III. Who will be the judge?

The judge will be Christ, the same person who is the mediator. “The Father hath committed all judgment to the Son, and hath given him authority to execute judgment also, because he is the Son of man.” (John 5:22, 27.) By this, however, we are not to understand that the Father and the Holy Ghost will have no part in this judgment, but it is committed to Christ because he will appear and pronounce the sentence in his human nature. But when he speaks, God will speak; when he judges, God will judge, and that not only because he is himself God, but also because the Father speaks and judges through him. “He was ordained of God to be the Judge of quick and dead.” “He will judge the world in righteous ness by that man whom he hath ordained.” (Acts 10:42; 17:31.) This judgment, therefore, will belong to all the persons of the Trinity as it respects their consent and authority; but to Christ as it respects the visible scene, the announcement and execution of the sentence; for Christ will in a visible manner pass and execute sentence upon all. The church will also judge by giving its approbation to the decision of the judge. It is for this reason that Christ says that the apostles shall be seated upon twelve thrones, and that they shall judge the twelve tribes of Israel. Yea, Ave also shall approve and subscribe to the sentence which Christ will then pass.

The following reasons may be assigned for the appointment of the man Christ as the judge.

1. Because the judgment of men will require a visible judge; but God is invisible.

2. Because it is the good pleasure of God that the same mediator, who justified and saved the church, should also glorify it. “God will judge the world by that man whom he hath ordained.” “They shall see the Son of man coming in the clouds of heaven with great power and glory.” “The Father hath given him authority to execute judgment also because he is the Son of man“ Acts 17:81 Matt. 24:30. John 5:27.)

3. That we may have this comfort, that this judge, being our redeemer, our brother and our head, will be gracious to us, and will not condemn those whom he has purchased with his own blood, and whom he has deigned to constitute his brethren and members. This comfort may be said to consist, first, in the person of the judge, who is our brother and our flesh. Then in the promise of the judge, who has declared for our consolation: “He that believeth on the Son hath everlasting life;” “and shall not come into condemnation, but is passed from death unto life." (John 3:36; 5:24.) And lastly, in the end for which he will come, which is to deliver his Church, and to cast all his and our enemies into everlasting condemnation.
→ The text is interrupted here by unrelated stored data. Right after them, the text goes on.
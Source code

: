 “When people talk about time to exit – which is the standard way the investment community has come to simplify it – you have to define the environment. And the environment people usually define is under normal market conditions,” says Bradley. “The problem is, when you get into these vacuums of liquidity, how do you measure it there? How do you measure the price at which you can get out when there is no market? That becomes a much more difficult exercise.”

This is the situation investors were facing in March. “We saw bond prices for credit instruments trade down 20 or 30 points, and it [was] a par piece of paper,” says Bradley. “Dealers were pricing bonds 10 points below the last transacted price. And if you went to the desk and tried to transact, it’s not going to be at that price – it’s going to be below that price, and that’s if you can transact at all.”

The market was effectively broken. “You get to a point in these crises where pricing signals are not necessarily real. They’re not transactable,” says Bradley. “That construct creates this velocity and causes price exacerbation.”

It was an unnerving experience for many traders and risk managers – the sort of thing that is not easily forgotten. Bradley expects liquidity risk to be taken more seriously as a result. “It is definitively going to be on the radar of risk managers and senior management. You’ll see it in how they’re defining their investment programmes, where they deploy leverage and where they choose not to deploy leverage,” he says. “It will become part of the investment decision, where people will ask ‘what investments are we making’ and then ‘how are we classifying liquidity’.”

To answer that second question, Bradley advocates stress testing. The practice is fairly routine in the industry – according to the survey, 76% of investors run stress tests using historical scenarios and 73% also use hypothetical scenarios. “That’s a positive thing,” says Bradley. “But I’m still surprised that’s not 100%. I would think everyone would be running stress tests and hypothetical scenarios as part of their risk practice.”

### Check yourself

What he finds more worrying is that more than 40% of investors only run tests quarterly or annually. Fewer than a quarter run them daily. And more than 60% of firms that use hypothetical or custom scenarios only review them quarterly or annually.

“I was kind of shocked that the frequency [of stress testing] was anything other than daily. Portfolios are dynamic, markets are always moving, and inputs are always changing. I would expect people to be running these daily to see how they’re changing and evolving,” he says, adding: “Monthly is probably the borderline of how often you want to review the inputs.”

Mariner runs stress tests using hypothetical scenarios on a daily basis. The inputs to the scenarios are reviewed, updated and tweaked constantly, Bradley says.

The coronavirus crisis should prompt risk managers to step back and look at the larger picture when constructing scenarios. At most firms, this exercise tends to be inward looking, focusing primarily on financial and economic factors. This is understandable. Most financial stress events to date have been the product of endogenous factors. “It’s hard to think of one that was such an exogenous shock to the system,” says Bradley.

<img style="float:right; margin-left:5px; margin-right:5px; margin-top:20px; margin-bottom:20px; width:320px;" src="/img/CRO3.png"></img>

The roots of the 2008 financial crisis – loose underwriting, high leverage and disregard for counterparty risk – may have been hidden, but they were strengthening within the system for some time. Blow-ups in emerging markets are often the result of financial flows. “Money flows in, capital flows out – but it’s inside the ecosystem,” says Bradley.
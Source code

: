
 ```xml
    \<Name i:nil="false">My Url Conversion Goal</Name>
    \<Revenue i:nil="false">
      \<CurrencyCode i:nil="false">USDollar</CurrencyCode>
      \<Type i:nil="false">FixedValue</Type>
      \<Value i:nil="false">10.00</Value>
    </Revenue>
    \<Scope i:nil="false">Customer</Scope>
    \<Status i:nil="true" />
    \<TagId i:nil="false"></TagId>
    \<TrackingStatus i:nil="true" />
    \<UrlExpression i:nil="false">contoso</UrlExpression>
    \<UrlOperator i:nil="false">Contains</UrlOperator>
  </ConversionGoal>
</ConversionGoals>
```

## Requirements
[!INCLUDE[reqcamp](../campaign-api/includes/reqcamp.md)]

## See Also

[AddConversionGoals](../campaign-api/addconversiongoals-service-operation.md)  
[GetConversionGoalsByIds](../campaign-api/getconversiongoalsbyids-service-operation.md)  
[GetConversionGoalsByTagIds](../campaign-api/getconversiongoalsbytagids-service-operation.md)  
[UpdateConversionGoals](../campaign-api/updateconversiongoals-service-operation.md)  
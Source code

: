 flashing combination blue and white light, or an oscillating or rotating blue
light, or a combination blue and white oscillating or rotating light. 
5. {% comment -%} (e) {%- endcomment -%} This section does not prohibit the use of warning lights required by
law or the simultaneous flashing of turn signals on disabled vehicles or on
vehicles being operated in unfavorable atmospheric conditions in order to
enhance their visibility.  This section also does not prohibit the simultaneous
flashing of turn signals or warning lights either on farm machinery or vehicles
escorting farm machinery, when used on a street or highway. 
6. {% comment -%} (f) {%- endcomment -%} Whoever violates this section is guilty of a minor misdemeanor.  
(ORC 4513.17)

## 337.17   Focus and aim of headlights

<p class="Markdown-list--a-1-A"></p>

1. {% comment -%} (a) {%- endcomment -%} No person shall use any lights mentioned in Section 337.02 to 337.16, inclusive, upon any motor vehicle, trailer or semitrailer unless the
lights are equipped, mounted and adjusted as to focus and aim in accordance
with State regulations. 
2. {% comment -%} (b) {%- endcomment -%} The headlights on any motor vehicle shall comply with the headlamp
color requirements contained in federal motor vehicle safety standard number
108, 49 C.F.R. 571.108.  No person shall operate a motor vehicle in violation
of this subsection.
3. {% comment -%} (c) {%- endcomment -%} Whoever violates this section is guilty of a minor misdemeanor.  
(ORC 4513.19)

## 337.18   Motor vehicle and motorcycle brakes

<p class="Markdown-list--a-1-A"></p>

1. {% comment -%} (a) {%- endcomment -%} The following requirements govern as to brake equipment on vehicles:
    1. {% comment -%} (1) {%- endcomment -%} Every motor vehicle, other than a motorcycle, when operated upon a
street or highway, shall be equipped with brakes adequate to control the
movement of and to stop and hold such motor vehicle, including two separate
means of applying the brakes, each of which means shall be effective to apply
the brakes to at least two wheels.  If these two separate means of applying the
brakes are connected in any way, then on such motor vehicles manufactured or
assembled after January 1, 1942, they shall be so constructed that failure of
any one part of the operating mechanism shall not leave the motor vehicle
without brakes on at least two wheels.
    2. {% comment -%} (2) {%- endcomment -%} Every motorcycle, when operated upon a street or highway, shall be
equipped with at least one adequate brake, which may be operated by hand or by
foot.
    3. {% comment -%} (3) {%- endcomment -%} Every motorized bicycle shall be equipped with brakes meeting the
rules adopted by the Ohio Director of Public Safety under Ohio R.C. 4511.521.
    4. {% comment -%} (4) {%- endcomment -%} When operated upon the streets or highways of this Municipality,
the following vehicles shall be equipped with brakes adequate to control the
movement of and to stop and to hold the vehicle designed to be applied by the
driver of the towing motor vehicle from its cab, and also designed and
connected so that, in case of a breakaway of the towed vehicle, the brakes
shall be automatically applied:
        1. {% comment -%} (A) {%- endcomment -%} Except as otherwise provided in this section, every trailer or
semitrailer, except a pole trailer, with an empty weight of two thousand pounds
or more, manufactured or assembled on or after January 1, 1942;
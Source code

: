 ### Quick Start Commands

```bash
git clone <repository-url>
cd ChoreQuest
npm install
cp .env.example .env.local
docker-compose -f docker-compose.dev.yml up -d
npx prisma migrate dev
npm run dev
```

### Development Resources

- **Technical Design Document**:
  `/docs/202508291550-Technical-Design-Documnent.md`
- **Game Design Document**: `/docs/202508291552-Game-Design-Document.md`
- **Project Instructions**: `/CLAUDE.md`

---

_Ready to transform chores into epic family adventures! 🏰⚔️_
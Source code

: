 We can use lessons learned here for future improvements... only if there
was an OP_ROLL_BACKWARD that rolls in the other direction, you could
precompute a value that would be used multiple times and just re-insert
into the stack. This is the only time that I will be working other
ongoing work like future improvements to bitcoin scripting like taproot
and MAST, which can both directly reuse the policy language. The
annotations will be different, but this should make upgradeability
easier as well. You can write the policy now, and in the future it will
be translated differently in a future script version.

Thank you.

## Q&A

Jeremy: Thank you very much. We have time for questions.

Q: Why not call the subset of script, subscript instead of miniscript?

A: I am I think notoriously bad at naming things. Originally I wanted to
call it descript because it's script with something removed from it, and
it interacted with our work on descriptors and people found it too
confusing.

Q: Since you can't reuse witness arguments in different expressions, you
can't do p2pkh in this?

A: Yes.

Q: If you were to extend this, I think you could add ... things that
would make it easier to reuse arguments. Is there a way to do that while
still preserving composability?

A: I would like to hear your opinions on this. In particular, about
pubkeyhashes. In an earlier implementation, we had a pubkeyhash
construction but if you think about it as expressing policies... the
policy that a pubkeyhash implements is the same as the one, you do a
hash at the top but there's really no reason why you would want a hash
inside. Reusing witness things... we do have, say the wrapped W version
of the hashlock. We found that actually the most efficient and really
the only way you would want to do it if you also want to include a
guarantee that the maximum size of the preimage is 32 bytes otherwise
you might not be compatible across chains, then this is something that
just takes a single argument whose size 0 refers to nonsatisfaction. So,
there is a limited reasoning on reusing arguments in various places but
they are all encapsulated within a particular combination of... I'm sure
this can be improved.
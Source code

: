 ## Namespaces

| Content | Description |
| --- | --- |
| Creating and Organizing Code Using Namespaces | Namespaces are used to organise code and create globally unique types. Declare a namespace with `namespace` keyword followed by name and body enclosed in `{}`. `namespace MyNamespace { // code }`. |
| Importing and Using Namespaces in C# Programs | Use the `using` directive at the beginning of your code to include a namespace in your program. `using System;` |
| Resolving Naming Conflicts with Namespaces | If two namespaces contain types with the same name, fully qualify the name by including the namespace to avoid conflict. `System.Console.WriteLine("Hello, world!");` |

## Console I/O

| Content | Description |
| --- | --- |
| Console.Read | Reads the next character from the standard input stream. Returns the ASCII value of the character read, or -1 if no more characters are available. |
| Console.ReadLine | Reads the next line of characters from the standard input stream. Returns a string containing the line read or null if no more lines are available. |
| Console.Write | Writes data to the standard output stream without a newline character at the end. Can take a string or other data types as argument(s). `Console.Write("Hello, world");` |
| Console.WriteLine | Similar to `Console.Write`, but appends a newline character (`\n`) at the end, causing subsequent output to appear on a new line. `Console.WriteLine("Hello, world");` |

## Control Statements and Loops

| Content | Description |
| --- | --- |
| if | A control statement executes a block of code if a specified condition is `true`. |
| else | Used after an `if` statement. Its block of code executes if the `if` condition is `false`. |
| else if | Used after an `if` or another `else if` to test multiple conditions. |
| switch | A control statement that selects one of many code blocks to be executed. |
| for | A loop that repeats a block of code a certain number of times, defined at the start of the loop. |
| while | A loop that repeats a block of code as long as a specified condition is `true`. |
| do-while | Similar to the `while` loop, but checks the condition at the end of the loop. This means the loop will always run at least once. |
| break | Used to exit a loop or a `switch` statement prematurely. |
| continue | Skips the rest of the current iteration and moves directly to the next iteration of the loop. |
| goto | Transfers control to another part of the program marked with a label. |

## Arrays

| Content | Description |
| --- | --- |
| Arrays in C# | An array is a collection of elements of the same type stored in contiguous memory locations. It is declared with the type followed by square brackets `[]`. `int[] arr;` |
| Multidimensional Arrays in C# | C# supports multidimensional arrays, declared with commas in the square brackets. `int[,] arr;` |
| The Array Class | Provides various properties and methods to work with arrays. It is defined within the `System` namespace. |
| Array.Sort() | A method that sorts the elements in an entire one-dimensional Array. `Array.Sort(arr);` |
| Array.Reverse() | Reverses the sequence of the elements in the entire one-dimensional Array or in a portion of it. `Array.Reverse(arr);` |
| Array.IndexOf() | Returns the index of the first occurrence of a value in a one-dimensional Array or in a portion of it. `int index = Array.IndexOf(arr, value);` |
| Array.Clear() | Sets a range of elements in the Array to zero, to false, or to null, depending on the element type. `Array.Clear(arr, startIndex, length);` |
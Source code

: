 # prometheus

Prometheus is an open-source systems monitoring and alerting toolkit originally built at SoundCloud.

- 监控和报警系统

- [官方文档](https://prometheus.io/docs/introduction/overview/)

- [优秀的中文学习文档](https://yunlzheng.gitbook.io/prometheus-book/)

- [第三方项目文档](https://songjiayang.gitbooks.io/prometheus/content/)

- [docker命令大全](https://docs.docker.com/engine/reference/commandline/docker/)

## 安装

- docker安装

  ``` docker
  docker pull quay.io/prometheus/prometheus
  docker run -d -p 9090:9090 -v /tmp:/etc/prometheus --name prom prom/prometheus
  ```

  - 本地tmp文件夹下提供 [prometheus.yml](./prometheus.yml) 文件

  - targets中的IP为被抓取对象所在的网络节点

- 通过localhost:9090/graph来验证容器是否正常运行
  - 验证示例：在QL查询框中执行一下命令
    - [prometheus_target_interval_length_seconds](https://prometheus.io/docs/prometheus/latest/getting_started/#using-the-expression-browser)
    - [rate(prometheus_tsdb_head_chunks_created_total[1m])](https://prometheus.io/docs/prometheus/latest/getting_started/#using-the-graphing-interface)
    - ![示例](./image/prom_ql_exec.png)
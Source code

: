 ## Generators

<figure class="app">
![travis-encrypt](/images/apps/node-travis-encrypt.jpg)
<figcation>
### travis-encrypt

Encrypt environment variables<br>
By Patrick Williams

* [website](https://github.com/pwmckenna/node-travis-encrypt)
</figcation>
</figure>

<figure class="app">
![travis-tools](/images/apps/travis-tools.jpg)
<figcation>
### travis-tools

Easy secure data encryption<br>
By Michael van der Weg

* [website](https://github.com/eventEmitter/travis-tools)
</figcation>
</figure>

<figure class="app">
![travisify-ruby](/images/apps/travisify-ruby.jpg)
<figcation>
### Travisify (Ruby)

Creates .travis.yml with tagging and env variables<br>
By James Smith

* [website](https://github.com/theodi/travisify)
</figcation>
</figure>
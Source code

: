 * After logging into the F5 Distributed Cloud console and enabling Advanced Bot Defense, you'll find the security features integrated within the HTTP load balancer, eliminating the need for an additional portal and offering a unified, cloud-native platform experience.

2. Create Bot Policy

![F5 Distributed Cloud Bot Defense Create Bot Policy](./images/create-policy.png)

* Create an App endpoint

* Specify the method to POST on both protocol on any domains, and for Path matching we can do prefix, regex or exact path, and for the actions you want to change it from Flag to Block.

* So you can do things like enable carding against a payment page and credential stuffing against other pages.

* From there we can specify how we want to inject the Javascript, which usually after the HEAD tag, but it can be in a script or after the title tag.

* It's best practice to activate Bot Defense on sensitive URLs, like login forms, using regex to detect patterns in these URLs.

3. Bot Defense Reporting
4. It is proper that the man Christ should be the judge on account of the justice of God, which demands that those who have reproached Christ, and rejected his benefits, should see him whom they have pierced, and be the more confounded by being compelled to con front him whom they have so strongly opposed.

Obj. But Christ says that he came not to condemn the world. How then shall he be the judge?

Ans. This he says of his first coming, which was not to judge, but to save the world. But in his second coming, of which we here speak, he will be the judge of the quick and dead.